But where does the Agent actually “see” the webpage and perform its actions? How does it keep track of the current website address (URL), the page content, and things like cookies, all while staying focused on its specific task without getting mixed up with your other browsing?

This is where the BrowserContext comes in.

What Problem Does BrowserContext Solve?

Imagine you ask your Agent to log into a specific online shopping website and check your order status. You might already be logged into that same website in your regular browser window with your personal account.

If the Agent just used your main browser window, it might:

Get confused by your existing login.
Accidentally use your personal cookies or saved passwords.
Interfere with other tabs you have open.

We need a way to give the Agent its own, clean, separate browsing environment for each task. It needs an isolated “workspace” where it can open websites, log in, click buttons, and manage its own cookies without affecting anything else.

The BrowserContext solves this by representing a single, isolated browser session.

Meet the BrowserContext: Your Agent’s Private Browser Window

Think of a BrowserContext like opening a brand new Incognito Window or creating a separate User Profile in your web browser (like Chrome or Firefox).

It’s Isolated: What happens in one BrowserContext doesn’t affect others or your main browser session. It has its own cookies, its own history (for that session), and its own set of tabs.
It Manages State: It keeps track of everything important about the current web session the Agent is working on:
- The current URL.
- Which tabs are open within its “window”.
- Cookies specific to that session.
- The structure and content of the current webpage (the DOM - Document Object Model, which we’ll explore in the next chapter).
It’s the Agent’s Viewport: The Agent looks through the BrowserContext to “see” the current state of the webpage. When the Agent decides to perform an action (like clicking a button), it tells the Action Controller to perform it within that specific BrowserContext.

Essentially, the BrowserContext is like a dedicated, clean desk or workspace given to the Agent for its specific job.

Using the BrowserContext

Before we can have an isolated session (BrowserContext), we first need the main browser application itself. This is handled by the Browser class. Think of Browser as the entire Chrome or Firefox application installed on your computer, while BrowserContext is just one window or profile within that application.

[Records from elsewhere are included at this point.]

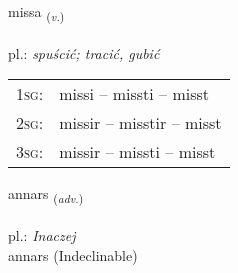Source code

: \documentclass[frontgrid, backgrid]{flacards}\usepackage[]{graphicx}\usepackage[]{xcolor}
\begin{document}
\renewcommand{\flhead}{\vskip5pt \fboxsep=0pt {\small\bfseries\footnotesize Sagnorð | czasownik}}
\renewcommand{\fcfoot}{\vskip5pt \fboxsep=0pt \hspace{2pt}{\small\bfseries\footnotesize 1K}}

\renewcommand{\blhead}{\vskip5pt {\small\bfseries\footnotesize Sagnorð | czasownik }}
\renewcommand{\bcfoot}{\vskip5pt \hspace{2pt}{\small\bfseries\footnotesize 1K}}


{missa \small{\textsubscript{(\textit{v.})}} \\[1ex] %
\textphonetic{[mɪsa]} \\
pl.: \emph{spuścić; tracić, gubić} \\  [2ex]
\renewcommand*{\arraystretch}{0.8}
\begin{tabular}{p{1cm}l}
\textsc{1sg}: & missi -- missti -- misst \\ 
\textsc{2sg}: & missir -- misstir -- misst \\ 
\textsc{3sg}: & missir -- missti -- misst \\ 
\end{tabular}
}


\renewcommand{\flhead}{\vskip5pt \fboxsep=0pt {\small\bfseries\footnotesize Atviksorð | przysłówek}}
\renewcommand{\fcfoot}{\vskip5pt \fboxsep=0pt \hspace{2pt}{\small\bfseries\footnotesize 1K}}

\renewcommand{\blhead}{\vskip5pt {\small\bfseries\footnotesize Atviksorð | przysłówek }}
\renewcommand{\bcfoot}{\vskip5pt \hspace{2pt}{\small\bfseries\footnotesize 1K}}


{annars \small{\textsubscript{(\textit{adv.})}} \\[1ex]
\textphonetic{[anar̥s]} \\
pl.: \emph{Inaczej} \\  [2ex]
annars (Indeclinable)}
\end{document}

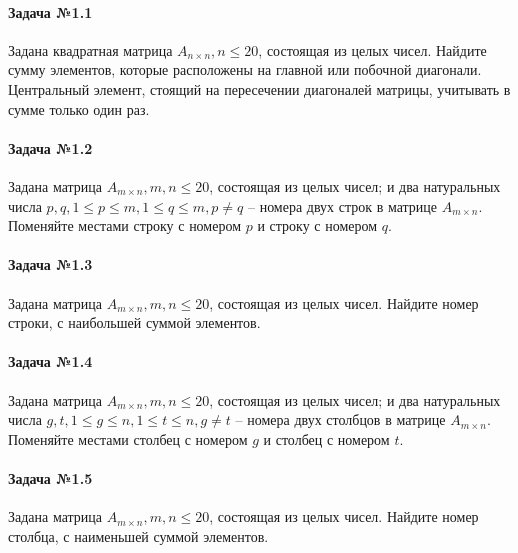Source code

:\documentclass[12pt,a4paper]{report}
\begin{document}
\parindent=1cm
\pagestyle{empty}




\clearpage
\paragraph*{Задача №1.1}
Задана квадратная матрица $A_{n \times n}, n \le 20$, состоящая из целых чисел. Найдите сумму элементов, которые расположены на главной или побочной диагонали. Центральный элемент, стоящий на пересечении диагоналей матрицы, учитывать в сумме только один раз.

\paragraph*{Задача №1.2}
Задана матрица $A_{m \times n}, m, n \le 20$, состоящая из целых чисел; и два натуральных числа $p, q, 1 \le p \le m, 1 \le q \le m, p \ne q$ -- номера двух строк в матрице $A_{m \times n}$. Поменяйте местами строку с номером $p$ и строку с номером $q$.

\paragraph*{Задача №1.3}
Задана матрица $A_{m \times n}, m, n \le 20$, состоящая из целых чисел. Найдите номер строки, с наибольшей суммой элементов.

\paragraph*{Задача №1.4}
Задана матрица $A_{m \times n}, m, n \le 20$, состоящая из целых чисел; и два натуральных числа $g, t, 1 \le g \le n, 1 \le t \le n, g \ne t$ -- номера двух столбцов в матрице $A_{m \times n}$. Поменяйте местами столбец с номером $g$ и столбец с номером $t$.

\paragraph*{Задача №1.5}
Задана матрица $A_{m \times n}, m, n \le 20$, состоящая из целых чисел. Найдите номер столбца, с наименьшей суммой элементов.
\end{document}
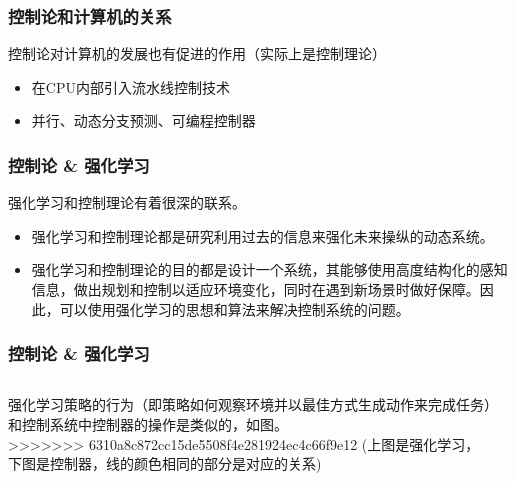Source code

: \documentclass[12pt,AutoFakeBold,aspectratio=43,mathserif]{beamer}
\begin{document}
\begin{frame}
\begin{columns}
\begin{column}{.4\linewidth}
\begin{frame}
    \end{frame}
    \begin{frame}
        \frametitle{控制论和计算机的关系}
        控制论对计算机的发展也有促进的作用（实际上是控制理论） \pause
        \begin{itemize}
            \item 在CPU内部引入流水线控制技术

            \item 并行、动态分支预测、可编程控制器
        \end{itemize}
        
    \end{frame}
    \begin{frame}
        \frametitle{控制论 \& 强化学习}
        强化学习和控制理论有着很深的联系。 \pause
        \begin{itemize}
            \item  强化学习和控制理论都是研究利用过去的信息来强化未来操纵的动态系统。\pause
            \item  强化学习和控制理论的目的都是设计一个系统，其能够使用高度结构化的感知信息，做出规划和控制以适应环境变化，同时在遇到新场景时做好保障。因此，可以使用强化学习的思想和算法来解决控制系统的问题。 
        \end{itemize}
    \end{frame}
    \begin{frame}
        \frametitle{控制论 \& 强化学习}
        \begin{columns}
            \begin{column}{.4\linewidth}
                强化学习策略的行为（即策略如何观察环境并以最佳方式生成动作来完成任务）和控制系统中控制器的操作是类似的，如图。 \\
>>>>>>> 6310a8c872cc15de5508f4e281924ec4c66f9e12
                (上图是强化学习，下图是控制器，线的颜色相同的部分是对应的关系)
            \end{column}
            \begin{column}{.5\linewidth}

\end{column}
\end{columns}
\end{frame}
\end{column}
\end{columns}
\end{frame}
\end{document}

Here’s a simplified example of how you might set up a Browser and then create a BrowserContext to navigate to a page:

import asyncio
# Import necessary classes
from browser_use import Browser, BrowserConfig, BrowserContext, BrowserContextConfig

async def main():
    # 1. Configure the main browser application (optional, defaults are usually fine)
    browser_config = BrowserConfig(headless=False) # Show the browser window

    # 2. Create the main Browser instance
    # This might launch a browser application in the background (or connect to one)
    browser = Browser(config=browser_config)
    print("Browser application instance created.")

    # 3. Configure the specific session/window (optional)
    context_config = BrowserContextConfig(
        user_agent="MyCoolAgent/1.0", # Example: Set a custom user agent
        cookies_file="my_session_cookies.json" # Example: Save/load cookies
    )

    # 4. Create the isolated BrowserContext (like opening an incognito window)
    # We use 'async with' to ensure it cleans up automatically afterwards
    async with browser.new_context(config=context_config) as browser_context:
        print(f"BrowserContext created (ID: {browser_context.context_id}).")

        # 5. Use the context to interact with the browser session
        start_url = "https://example.com"
        print(f"Navigating to: {start_url}")
        await browser_context.navigate_to(start_url)

        # 6. Get information *from* the context
        current_state = await browser_context.get_state() # Get current page info
        print(f"Current page title: {current_state.title}")
        print(f"Current page URL: {current_state.url}")

        # The Agent would use this 'browser_context' object to see the page
        # and tell the Controller to perform actions within it.

    print("BrowserContext closed automatically.")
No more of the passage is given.